Look through the entries below and extract exactly the lines from the one containing "Případové studie, anglicky" through the one containing "Já naopak při", ends included.

EXERCISE INPUTS:
--- START ---

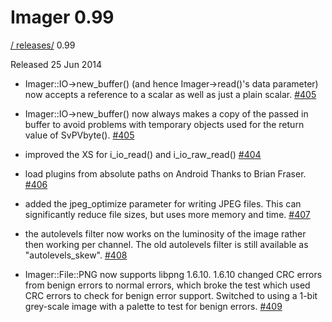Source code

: # Imager 0.99

[ / ](..) [releases/](./) 0.99

Released 25 Jun 2014

 - Imager::IO->new_buffer() (and hence Imager->read()'s data parameter) now accepts a reference to a scalar as well as just a plain scalar. [#405](https://github.com/tonycoz/imager/issues/405)

 - Imager::IO->new_buffer() now always makes a copy of the passed in buffer to avoid problems with temporary objects used for the return value of SvPVbyte(). [#405](https://github.com/tonycoz/imager/issues/405)

 - improved the XS for i_io_read() and i_io_raw_read() [#404](https://github.com/tonycoz/imager/issues/404)

 - load plugins from absolute paths on Android Thanks to Brian Fraser. [#406](https://github.com/tonycoz/imager/issues/406)

 - added the jpeg_optimize parameter for writing JPEG files. This can significantly reduce file sizes, but uses more memory and time. [#407](https://github.com/tonycoz/imager/issues/407)

 - the autolevels filter now works on the luminosity of the image rather then working per channel. The old autolevels filter is still available as "autolevels_skew". [#408](https://github.com/tonycoz/imager/issues/408)

 - Imager::File::PNG now supports libpng 1.6.10. 1.6.10 changed CRC errors from benign errors to normal errors, which broke the test which used CRC errors to check for benign error support. Switched to using a 1-bit grey-scale image with a palette to test for benign errors. [#409](https://github.com/tonycoz/imager/issues/409)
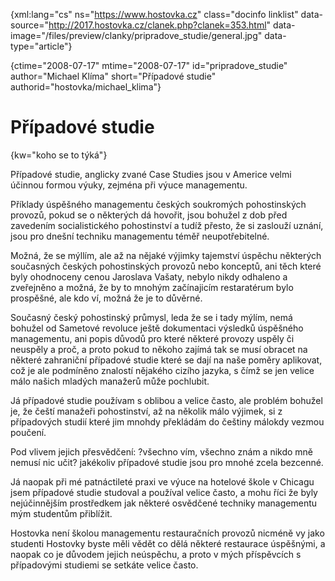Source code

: 
{xml:lang="cs" ns="https://www.hostovka.cz" class="docinfo linklist" data-source="http://2017.hostovka.cz/clanek.php?clanek=353.html" data-image="/files/preview/clanky/pripradove_studie/general.jpg" data-type="article"}

{ctime="2008-07-17" mtime="2008-07-17" id="pripradove\_studie" author="Michael Klíma" short="Případové studie" authorid="hostovka/michael\_klima"}

# Případové studie

<!-- generated attribute kw by user_udpatekw.sh on 2020-02-28, do not edit -->

{kw="koho se to týká"}

Případové studie, anglicky zvané Case Studies jsou v Americe velmi účinnou formou výuky, zejména při výuce managementu.

Příklady úspěšného managementu českých soukromých pohostinských provozů, pokud se o některých dá hovořit, jsou bohužel z dob před zavedením socialistického pohostinství a tudíž přesto, že si zaslouží uznání, jsou pro dnešní techniku managementu téměř neupotřebitelné.

Možná, že se mýllím, ale až na nějaké výjimky tajemství úspěchu některých současných českých pohostinských provozů nebo konceptů, ani těch které byly ohodnoceny cenou Jaroslava Vašaty, nebylo nikdy odhaleno a zveřejněno a možná, že by to mnohým začínajicím restaratérum bylo prospěšné, ale kdo ví, možná že je to důvěrné.

Současný český pohostinský průmysl, leda že se i tady mýlím, nemá bohužel od Sametové revoluce ještě dokumentaci výsledků úspěšného managementu, ani popis důvodů pro které některé provozy uspěly či neuspěly a proč, a proto pokud to někoho zajímá tak se musí obracet na některé zahraniční případové studie které se dají na naše poměry aplikovat, což je ale podmíněno znalostí nějakého cizího jazyka, s čímž se jen velice málo našich mladých manažerů může pochlubit.

Já případové studie používam s oblibou a velice často, ale problém bohužel je, že čeští manažeři pohostinství, až na několik málo výjimek, si z případových studií které jim mnohdy překládám do češtiny málokdy vezmou poučení.

Pod vlivem jejich přesvědčení: ?všechno vím, všechno znám a nikdo mně nemusí nic učit? jakékoliv případové studie jsou pro mnohé zcela bezcenné.

Já naopak při mé patnáctileté praxi ve výuce na hotelové škole v Chicagu jsem případové studie studoval a používal velice často, a mohu říci že byly nejúčinnějším prostředkem jak některé osvědčené techniky managementu mým studentům přiblížit.

Hostovka není školou managementu restauračních provozů nicméně vy jako studenti Hostovky byste měli vědět co dělá některé restaurace úspěšnými, a naopak co je důvodem jejich neúspěchu, a proto v mých příspěvcích s případovými studiemi se setkáte velice často.

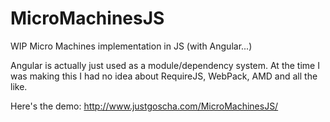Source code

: # MicroMachinesJS
WIP Micro Machines implementation in JS (with Angular...)

Angular is actually just used as a module/dependency system. At the time I was making this I had no idea about RequireJS, WebPack, AMD and all the like.

Here's the demo: 
http://www.justgoscha.com/MicroMachinesJS/
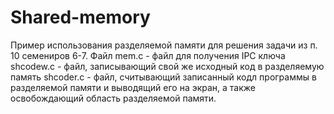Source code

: # Shared-memory
Пример использования разделяемой памяти для решения задачи из п. 10 семениров 6-7.
Файл mem.c - файл для получения IPC ключа 
shcodew.c - файл, записывающий свой же исходный код в разделяемую память 
shcoder.c - файл, считывающий записанный кодл программы в разделяемой памяти и выводящий его на экран, а также освобождающий область разделяемой памяти.

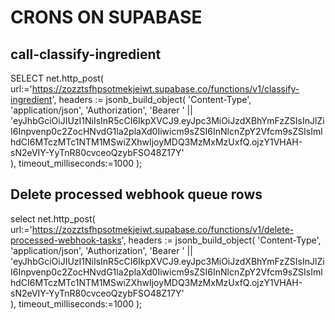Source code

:# CRONS ON SUPABASE

## call-classify-ingredient

SELECT
net.http_post(
url:='https://zozztsfhpsotmekjeiwt.supabase.co/functions/v1/classify-ingredient',
headers := jsonb_build_object(
'Content-Type', 'application/json',
'Authorization', 'Bearer ' || 'eyJhbGciOiJIUzI1NiIsInR5cCI6IkpXVCJ9.eyJpc3MiOiJzdXBhYmFzZSIsInJlZiI6Inpvenp0c2ZocHNvdG1la2plaXd0Iiwicm9sZSI6InNlcnZpY2Vfcm9sZSIsImlhdCI6MTczMTc1NTM1MSwiZXhwIjoyMDQ3MzMxMzUxfQ.ojzY1VHAH-sN2eVIY-YyTnR80cvceoQzybFSO48Z17Y'  
 ),
timeout_milliseconds:=1000
);

## Delete processed webhook queue rows

select
net.http_post(
url:='https://zozztsfhpsotmekjeiwt.supabase.co/functions/v1/delete-processed-webhook-tasks',
headers := jsonb_build_object(
'Content-Type', 'application/json',
'Authorization', 'Bearer ' || 'eyJhbGciOiJIUzI1NiIsInR5cCI6IkpXVCJ9.eyJpc3MiOiJzdXBhYmFzZSIsInJlZiI6Inpvenp0c2ZocHNvdG1la2plaXd0Iiwicm9sZSI6InNlcnZpY2Vfcm9sZSIsImlhdCI6MTczMTc1NTM1MSwiZXhwIjoyMDQ3MzMxMzUxfQ.ojzY1VHAH-sN2eVIY-YyTnR80cvceoQzybFSO48Z17Y'  
 ),
timeout_milliseconds:=1000
);
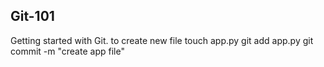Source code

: Git-101
-----------------------
Getting started with Git.
to create new file
touch app.py 
git add app.py 
git commit -m "create app file"
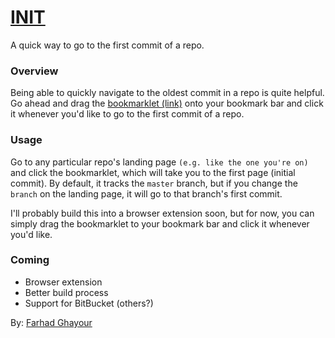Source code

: <a href="http://farhadg.github.io/init/landing/" target="_blank">INIT</a>
====

A quick way to go to the first commit of a repo.

### Overview

Being able to quickly navigate to the oldest commit in a repo is quite helpful. Go ahead and drag the <a href="http://farhadg.github.io/init/landing/" target="_blank">bookmarklet (link)</a> onto your bookmark bar and click it whenever you'd like to go to the first commit of a repo.

### Usage

Go to any particular repo's landing page `(e.g. like the one you're on)` and click the bookmarklet, which will take you to the first page (initial commit). By default, it tracks the `master` branch, but if you change the `branch` on the landing page, it will go to that branch's first commit.

I'll probably build this into a browser extension soon, but for now, you can simply drag the bookmarklet to your bookmark bar and click it whenever you'd like.

### Coming

- Browser extension
- Better build process
- Support for BitBucket (others?)

By: <a href="https://github.com/farhadg" target="_blank">Farhad Ghayour</a>
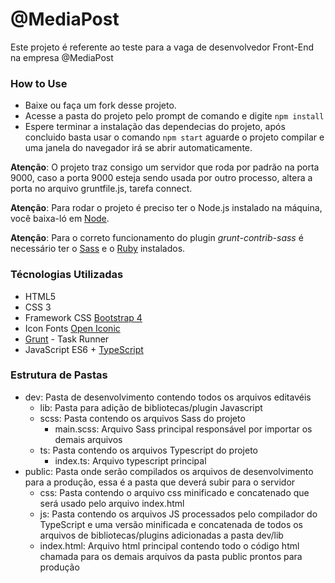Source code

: # @MediaPost #

Este projeto é referente ao teste para a vaga de desenvolvedor Front-End na empresa @MediaPost

### How to Use ###

* Baixe ou faça um fork desse projeto.
* Acesse a pasta do projeto pelo prompt de comando e digite `npm install`
* Espere terminar a instalação das dependecias do projeto, após concluido basta usar o comando `npm start` aguarde o projeto compilar e uma janela do navegador irá se abrir automaticamente.

**Atenção**: O projeto traz consigo um servidor que roda por padrão na porta 9000, caso a porta 9000 esteja sendo usada por outro processo, altera a porta no arquivo gruntfile.js, tarefa connect.

**Atenção**: Para rodar o projeto é preciso ter o Node.js instalado na máquina, você baixa-ló em [Node](https://nodejs.org/en/).

**Atenção**: Para o correto funcionamento do plugin *grunt-contrib-sass* é necessário ter o [Sass](http://sass-lang.com/) e o [Ruby](https://rubyinstaller.org/downloads/) instalados.

### Técnologias Utilizadas ###

* HTML5
* CSS 3
* Framework CSS [Bootstrap 4](http://getbootstrap.com/)
* Icon Fonts [Open Iconic](https://useiconic.com/open/)
* [Grunt](https://gruntjs.com/) - Task Runner
* JavaScript ES6 + [TypeScript](https://www.typescriptlang.org/)

### Estrutura de Pastas ###

+ dev: Pasta de desenvolvimento contendo todos os arquivos editavéis
    * lib: Pasta para adição de bibliotecas/plugin Javascript
    + scss: Pasta contendo os arquivos Sass do projeto
        * main.scss: Arquivo Sass principal responsável por importar os demais arquivos
    + ts: Pasta contendo os arquivos Typescript do projeto
        * index.ts: Arquivo typescript principal
+ public: Pasta onde serão compilados os arquivos de desenvolvimento para a produção, essa é a pasta que deverá subir para o servidor
    * css: Pasta contendo o arquivo css minificado e concatenado que será usado pelo arquivo index.html
    * js: Pasta contendo os arquivos JS processados pelo compilador do TypeScript e uma versão minificada e concatenada de todos os arquivos de bibliotecas/plugins adicionadas a pasta dev/lib
    * index.html: Arquivo html principal contendo todo o código html chamada para os demais arquivos da pasta public prontos para produção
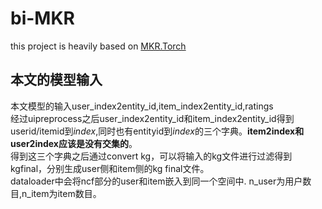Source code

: # bi-MKR
this project is heavily based on [MKR.Torch](https://github.com/hsientzucheng/MKR.PyTorch)  

## 本文的模型输入  
本文模型的输入user_index2entity_id,item_index2entity_id,ratings  
经过uipreprocess之后user_index2entity_id和item_index2entity_id得到userid/itemid到*index*,同时也有entityid到*index*的三个字典。**item2index和user2index应该是没有交集的**。  
得到这三个字典之后通过convert kg，可以将输入的kg文件进行过滤得到kgfinal，分别生成user侧和item侧的kg final文件。   
dataloader中会将ncf部分的user和item嵌入到同一个空间中.  n_user为用户数目,n_item为item数目。

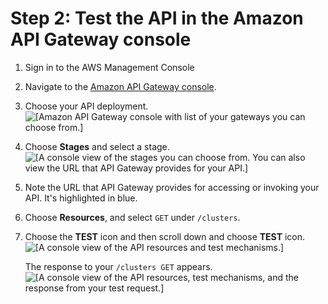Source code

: # Step 2: Test the API in the Amazon API Gateway console<a name="tutorials_06_multi-API-use-step2"></a>

1. Sign in to the AWS Management Console

1. Navigate to the [Amazon API Gateway console](https://console.aws.amazon.com/apigateway/home)\.

1. Choose your API deployment\.  
![\[Amazon API Gateway console with list of your gateways you can choose from.\]](http://docs.aws.amazon.com/parallelcluster/latest/ug/images/gateway_choose.png)

1. Choose **Stages** and select a stage\.  
![\[A console view of the stages you can choose from. You can also view the URL that API Gateway provides for your API.\]](http://docs.aws.amazon.com/parallelcluster/latest/ug/images/gateway_address.png)

1. Note the URL that API Gateway provides for accessing or invoking your API\. It's highlighted in blue\.

1. Choose **Resources**, and select `GET` under `/clusters`\.

1. Choose the **TEST** icon and then scroll down and choose **TEST** icon\.  
![\[A console view of the API resources and test mechanisms.\]](http://docs.aws.amazon.com/parallelcluster/latest/ug/images/gateway_test.png)

   The response to your `/clusters GET` appears\.  
![\[A console view of the API resources, test mechanisms, and the response from your test request.\]](http://docs.aws.amazon.com/parallelcluster/latest/ug/images/gateway.png)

--- END ---

ANSWER TO THIS PROBLEM:
Případové studie, anglicky zvané Case Studies jsou v Americe velmi účinnou formou výuky, zejména při výuce managementu.

Příklady úspěšného managementu českých soukromých pohostinských provozů, pokud se o některých dá hovořit, jsou bohužel z dob před zavedením socialistického pohostinství a tudíž přesto, že si zaslouží uznání, jsou pro dnešní techniku managementu téměř neupotřebitelné.

Možná, že se mýllím, ale až na nějaké výjimky tajemství úspěchu některých současných českých pohostinských provozů nebo konceptů, ani těch které byly ohodnoceny cenou Jaroslava Vašaty, nebylo nikdy odhaleno a zveřejněno a možná, že by to mnohým začínajicím restaratérum bylo prospěšné, ale kdo ví, možná že je to důvěrné.

Současný český pohostinský průmysl, leda že se i tady mýlím, nemá bohužel od Sametové revoluce ještě dokumentaci výsledků úspěšného managementu, ani popis důvodů pro které některé provozy uspěly či neuspěly a proč, a proto pokud to někoho zajímá tak se musí obracet na některé zahraniční případové studie které se dají na naše poměry aplikovat, což je ale podmíněno znalostí nějakého cizího jazyka, s čímž se jen velice málo našich mladých manažerů může pochlubit.

Já případové studie používam s oblibou a velice často, ale problém bohužel je, že čeští manažeři pohostinství, až na několik málo výjimek, si z případových studií které jim mnohdy překládám do češtiny málokdy vezmou poučení.

Pod vlivem jejich přesvědčení: ?všechno vím, všechno znám a nikdo mně nemusí nic učit? jakékoliv případové studie jsou pro mnohé zcela bezcenné.

Já naopak při mé patnáctileté praxi ve výuce na hotelové škole v Chicagu jsem případové studie studoval a používal velice často, a mohu říci že byly nejúčinnějším prostředkem jak některé osvědčené techniky managementu mým studentům přiblížit.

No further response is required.